Abstract

Cutaneous radiation injury (CRI) is a skin injury caused by exposure to high dose ionizing radiation (IR). Diagnosis and treatment of CRI is difficult due to its initial clinically latent period and the following inflammatory bursts. Early detection of CRI before clinical symptoms will be helpful for effective treatment, and various optical methods have been applied with limitations. Here we show that optical coherence tomography angiography (OCTA) could detect changes in the skin during the latent period in CRI mouse models non-invasively.
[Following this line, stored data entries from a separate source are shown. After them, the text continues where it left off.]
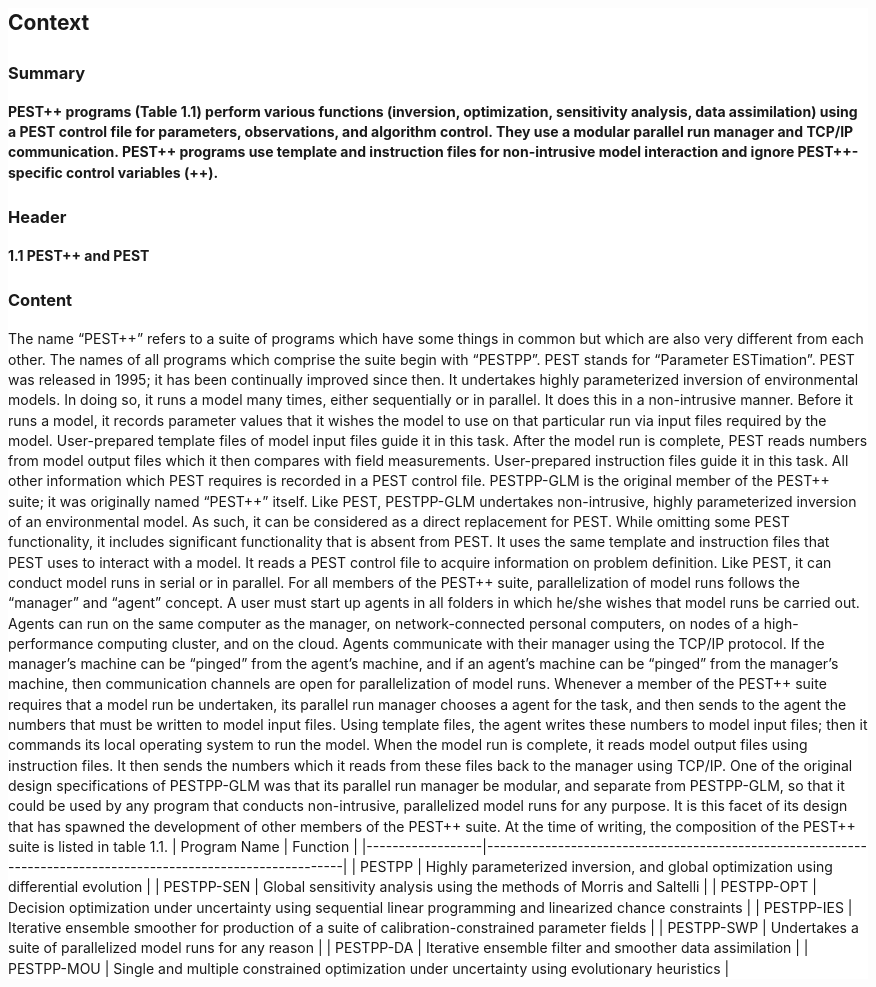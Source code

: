 
## Context

### Summary
**PEST++ programs (Table 1.1) perform various functions (inversion, optimization, sensitivity analysis, data assimilation) using a PEST control file for parameters, observations, and algorithm control.  They use a modular parallel run manager and TCP/IP communication.  PEST++ programs use template and instruction files for non-intrusive model interaction and ignore PEST++-specific control variables (++).**

### Header
**1.1 PEST++ and PEST**

### Content
The name “PEST++” refers to a suite of programs which have some things in common but which are also very different from each other. The names of all programs which comprise the suite begin with “PESTPP”. PEST stands for “Parameter ESTimation”.
PEST was released in 1995; it has been continually improved since then. It undertakes highly parameterized inversion of environmental models. In doing so, it runs a model many times, either sequentially or in parallel. It does this in a non-intrusive manner. Before it runs a model, it records parameter values that it wishes the model to use on that particular run via input files required by the model. User-prepared template files of model input files guide it in this task. After the model run is complete, PEST reads numbers from model output files which it then compares with field measurements. User-prepared instruction files guide it in this task. All other information which PEST requires is recorded in a PEST control file.
PESTPP-GLM is the original member of the PEST++ suite; it was originally named “PEST++” itself. Like PEST, PESTPP-GLM undertakes non-intrusive, highly parameterized inversion of an environmental model. As such, it can be considered as a direct replacement for PEST. While omitting some PEST functionality, it includes significant functionality that is absent from PEST. It uses the same template and instruction files that PEST uses to interact with a model. It reads a PEST control file to acquire information on problem definition. Like PEST, it can conduct model runs in serial or in parallel.
For all members of the PEST++ suite, parallelization of model runs follows the “manager” and “agent” concept. A user must start up agents in all folders in which he/she wishes that model runs be carried out. Agents can run on the same computer as the manager, on network-connected personal computers, on nodes of a high-performance computing cluster, and on the cloud. Agents communicate with their manager using the TCP/IP protocol. If the manager’s machine can be “pinged” from the agent’s machine, and if an agent’s machine can be “pinged” from the manager’s machine, then communication channels are open for parallelization of model runs. Whenever a member of the PEST++ suite requires that a model run be undertaken, its parallel run manager chooses a agent for the task, and then sends to the agent the numbers that must be written to model input files. Using template files, the agent writes these numbers to model input files; then it commands its local operating system to run the model. When the model run is complete, it reads model output files using instruction files. It then sends the numbers which it reads from these files back to the manager using TCP/IP.
One of the original design specifications of PESTPP-GLM was that its parallel run manager be modular, and separate from PESTPP-GLM, so that it could be used by any program that conducts non-intrusive, parallelized model runs for any purpose. It is this facet of its design that has spawned the development of other members of the PEST++ suite. At the time of writing, the composition of the PEST++ suite is listed in table 1.1.
| Program Name | Function                                                                                                  |
|------------------|---------------------------------------------------------------------------------------------------------------|
| PESTPP           | Highly parameterized inversion, and global optimization using differential evolution                          |
| PESTPP-SEN       | Global sensitivity analysis using the methods of Morris and Saltelli                                          |
| PESTPP-OPT       | Decision optimization under uncertainty using sequential linear programming and linearized chance constraints |
| PESTPP-IES       | Iterative ensemble smoother for production of a suite of calibration-constrained parameter fields             |
| PESTPP-SWP       | Undertakes a suite of parallelized model runs for any reason                                                  |
| PESTPP-DA        | Iterative ensemble filter and smoother data assimilation                                                      |
| PESTPP-MOU       | Single and multiple constrained optimization under uncertainty using evolutionary heuristics                  |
CRI was induced on the mouse hindlimb with exposure to various IR doses and the injured skin regions were imaged longitudinally by OCTA until the onset of clinical symptoms. OCTA detected several changes in the skin including the skin thickening, the dilation of large blood vessels, and the irregularity in vessel boundaries. Some of OCTA findings were confirmed by histology. The study results showed that OCTA could be used for early CRI detection.

Highlights

  • Cutaneous radiation injury (CRI) is an injury to the skin and underlying tissues caused by exposure to high dose ionizing radiation (IR) [1]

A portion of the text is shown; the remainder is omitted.